Mobile Commerce Sidesteps the Carriers

10:10 AM -- NEW ORLEANS -- International CTIA Wireless -- Just one day in to CTIA , it's clear that mobile commerce is heating up. It's also clear that the hotter the space gets, the more chances the operators have at losing relevance in it.

MasterCard is amongst the companies looking past the operators to stake a claim. The credit card company introduced PayPass Wallet Services, a payments platform that includes online payments, one-click contactless payments and an API for developers wanting to integrate it into their own offers. A spokeswoman for the company says it's all about working with the banks and merchants, and -- although MasterCard is a partner to the operators through Isis -- she doesn't see a role for the wireless operators until they have Near-Field Communications (NFC) chips widely deployed.

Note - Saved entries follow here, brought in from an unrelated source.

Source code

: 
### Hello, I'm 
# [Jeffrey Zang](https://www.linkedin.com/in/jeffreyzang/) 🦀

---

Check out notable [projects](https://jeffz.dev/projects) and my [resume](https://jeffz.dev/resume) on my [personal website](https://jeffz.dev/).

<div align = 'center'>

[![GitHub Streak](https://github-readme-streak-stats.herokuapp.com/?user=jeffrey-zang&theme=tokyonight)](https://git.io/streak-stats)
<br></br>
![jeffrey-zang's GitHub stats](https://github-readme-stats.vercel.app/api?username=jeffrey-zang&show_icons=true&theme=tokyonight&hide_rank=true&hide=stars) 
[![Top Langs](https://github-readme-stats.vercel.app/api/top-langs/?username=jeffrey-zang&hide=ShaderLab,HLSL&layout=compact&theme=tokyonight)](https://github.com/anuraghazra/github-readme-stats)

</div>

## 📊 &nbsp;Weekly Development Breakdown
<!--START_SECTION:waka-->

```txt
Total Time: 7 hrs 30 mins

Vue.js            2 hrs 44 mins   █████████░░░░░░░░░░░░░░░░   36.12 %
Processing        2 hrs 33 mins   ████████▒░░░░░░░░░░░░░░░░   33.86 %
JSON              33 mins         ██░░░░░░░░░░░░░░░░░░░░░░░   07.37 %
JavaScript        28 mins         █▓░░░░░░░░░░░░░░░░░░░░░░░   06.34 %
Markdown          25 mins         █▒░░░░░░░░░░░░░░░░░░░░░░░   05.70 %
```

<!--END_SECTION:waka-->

On-device payments...one way or another

AT&T Inc. (NYSE: T) CEO Ralph de la Vega said in the carrier panel Tuesday that he expects mobile payments to be the most exciting technology in the coming year and noted that the technology and partnerships behind it are coming together.

But, my guess is that as these partnerships come together, the wireless operators will continue to sit on the sidelines. By virtue of their subscriber relationship, they are one of the biggest gating factors to NFC deployment. But, in the actual mCommerce value chain, their role becomes less necessary. (See NFC to Come Standard in Sprint LTE Phones.)

We're already seeing that happen as they get circumvented by agile startups like Square Inc. and companies with a direct billing relationship with customers like the credit card guys. (See $4B: A Big, Square Number? and Learning to Play Nice With NFC.)

We'll continue to see it happen, too, if the wireless operators don't find a way to be a valuable partner and not just a speed bump in mobile commerce's path.

— Sarah Reedy, Senior Reporter, Light Reading Mobile

joset01 12/5/2012 | 5:33:39 PM
re: Mobile Commerce Sidesteps the Carriers

Couldn't the carrier throw up roadblocks to these services if they want? Or maybe the path to true openess comes when you have some big money companies trying to run big money services on your network? Ha.

sarahthomas1011 12/5/2012 | 5:33:38 PM
re: Mobile Commerce Sidesteps the Carriers

They can limit their functionality, like Verizon did to Google Wallet, but all the services run over the top of the operators' networks. Or, they'll just slap a sticker on your expensive smartphone instead. There's ways around the wireless operators, but they'd be better off just being better partners.